Prompt
Locate the lines of the listing below that hold "cities", then copy each of them.

Exercise inputs
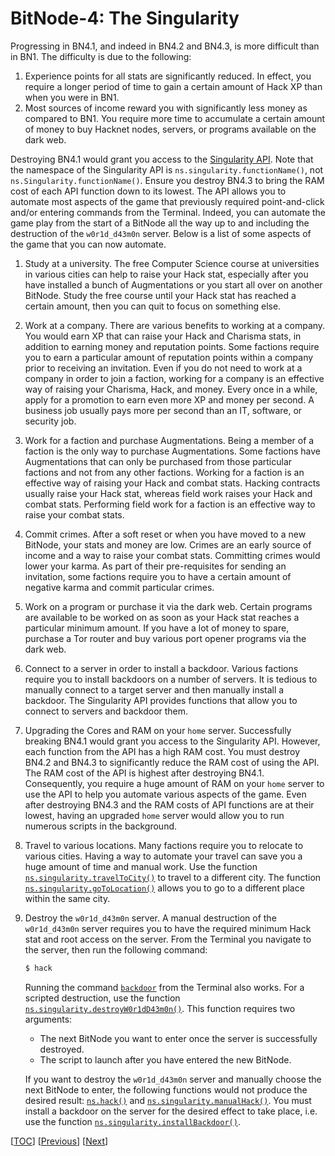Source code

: # BitNode-4: The Singularity

Progressing in BN4.1, and indeed in BN4.2 and BN4.3, is more difficult than in
BN1. The difficulty is due to the following:

1. Experience points for all stats are significantly reduced. In effect, you
   require a longer period of time to gain a certain amount of Hack XP than when
   you were in BN1.
1. Most sources of income reward you with significantly less money as compared
   to BN1. You require more time to accumulate a certain amount of money to buy
   Hacknet nodes, servers, or programs available on the dark web.

Destroying BN4.1 would grant you access to the
[Singularity API](https://github.com/bitburner-official/bitburner-src/blob/dev/markdown/bitburner.singularity.md).
Note that the namespace of the Singularity API is
`ns.singularity.functionName()`, not `ns.Singularity.functionName()`. Ensure you
destroy BN4.3 to bring the RAM cost of each API function down to its lowest. The
API allows you to automate most aspects of the game that previously required
point-and-click and/or entering commands from the Terminal. Indeed, you can
automate the game play from the start of a BitNode all the way up to and
including the destruction of the `w0r1d_d43m0n` server. Below is a list of some
aspects of the game that you can now automate.

1. Study at a university. The free Computer Science course at universities in
   various cities can help to raise your Hack stat, especially after you have
   installed a bunch of Augmentations or you start all over on another BitNode.
   Study the free course until your Hack stat has reached a certain amount, then
   you can quit to focus on something else.
1. Work at a company. There are various benefits to working at a company. You
   would earn XP that can raise your Hack and Charisma stats, in addition to
   earning money and reputation points. Some factions require you to earn a
   particular amount of reputation points within a company prior to receiving an
   invitation. Even if you do not need to work at a company in order to join a
   faction, working for a company is an effective way of raising your Charisma,
   Hack, and money. Every once in a while, apply for a promotion to earn even
   more XP and money per second. A business job usually pays more per second
   than an IT, software, or security job.
1. Work for a faction and purchase Augmentations. Being a member of a faction is
   the only way to purchase Augmentations. Some factions have Augmentations that
   can only be purchased from those particular factions and not from any other
   factions. Working for a faction is an effective way of raising your Hack and
   combat stats. Hacking contracts usually raise your Hack stat, whereas field
   work raises your Hack and combat stats. Performing field work for a faction
   is an effective way to raise your combat stats.
1. Commit crimes. After a soft reset or when you have moved to a new BitNode,
   your stats and money are low. Crimes are an early source of income and a way
   to raise your combat stats. Committing crimes would lower your karma. As part
   of their pre-requisites for sending an invitation, some factions require you
   to have a certain amount of negative karma and commit particular crimes.
1. Work on a program or purchase it via the dark web. Certain programs are
   available to be worked on as soon as your Hack stat reaches a particular
   minimum amount. If you have a lot of money to spare, purchase a Tor router
   and buy various port opener programs via the dark web.
1. Connect to a server in order to install a backdoor. Various factions require
   you to install backdoors on a number of servers. It is tedious to manually
   connect to a target server and then manually install a backdoor. The
   Singularity API provides functions that allow you to connect to servers and
   backdoor them.
1. Upgrading the Cores and RAM on your `home` server. Successfully breaking
   BN4.1 would grant you access to the Singularity API. However, each function
   from the API has a high RAM cost. You must destroy BN4.2 and BN4.3 to
   significantly reduce the RAM cost of using the API. The RAM cost of the API
   is highest after destroying BN4.1. Consequently, you require a huge amount of
   RAM on your `home` server to use the API to help you automate various aspects
   of the game. Even after destroying BN4.3 and the RAM costs of API functions
   are at their lowest, having an upgraded `home` server would allow you to run
   numerous scripts in the background.
1. Travel to various locations. Many factions require you to relocate to various
   cities. Having a way to automate your travel can save you a huge amount of
   time and manual work. Use the function
   [`ns.singularity.travelToCity()`](https://github.com/bitburner-official/bitburner-src/blob/dev/markdown/bitburner.singularity.traveltocity.md)
   to travel to a different city. The function
   [`ns.singularity.goToLocation()`](https://github.com/bitburner-official/bitburner-src/blob/dev/markdown/bitburner.singularity.gotolocation.md)
   allows you to go to a different place within the same city.
1. Destroy the `w0r1d_d43m0n` server. A manual destruction of the `w0r1d_d43m0n`
   server requires you to have the required minimum Hack stat and root access on
   the server. From the Terminal you navigate to the server, then run the
   following command:

    ```sh
    $ hack
    ```

    Running the command
    [`backdoor`](https://bitburner-official.readthedocs.io/en/latest/basicgameplay/terminal.html#backdoor)
    from the Terminal also works. For a scripted destruction, use the function
    [`ns.singularity.destroyW0r1dD43m0n()`](https://github.com/bitburner-official/bitburner-src/blob/dev/markdown/bitburner.singularity.destroyw0r1dd43m0n.md).
    This function requires two arguments:

    - The next BitNode you want to enter once the server is successfully
      destroyed.
    - The script to launch after you have entered the new BitNode.

    If you want to destroy the `w0r1d_d43m0n` server and manually choose the
    next BitNode to enter, the following functions would not produce the desired
    result:
    [`ns.hack()`](https://github.com/bitburner-official/bitburner-src/blob/dev/markdown/bitburner.ns.hack.md)
    and
    [`ns.singularity.manualHack()`](https://github.com/bitburner-official/bitburner-src/blob/dev/markdown/bitburner.singularity.manualhack.md).
    You must install a backdoor on the server for the desired effect to take
    place, i.e. use the function
    [`ns.singularity.installBackdoor()`](https://github.com/bitburner-official/bitburner-src/blob/dev/markdown/bitburner.singularity.installbackdoor.md).

[[TOC](README.md "Table of Contents")] [[Previous](daemon.md "Find the daemon")]
[[Next](intelligence.md "BitNode-5: Artificial Intelligence")]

Exercise result
   various cities can help to raise your Hack stat, especially after you have
   cities. Having a way to automate your travel can save you a huge amount of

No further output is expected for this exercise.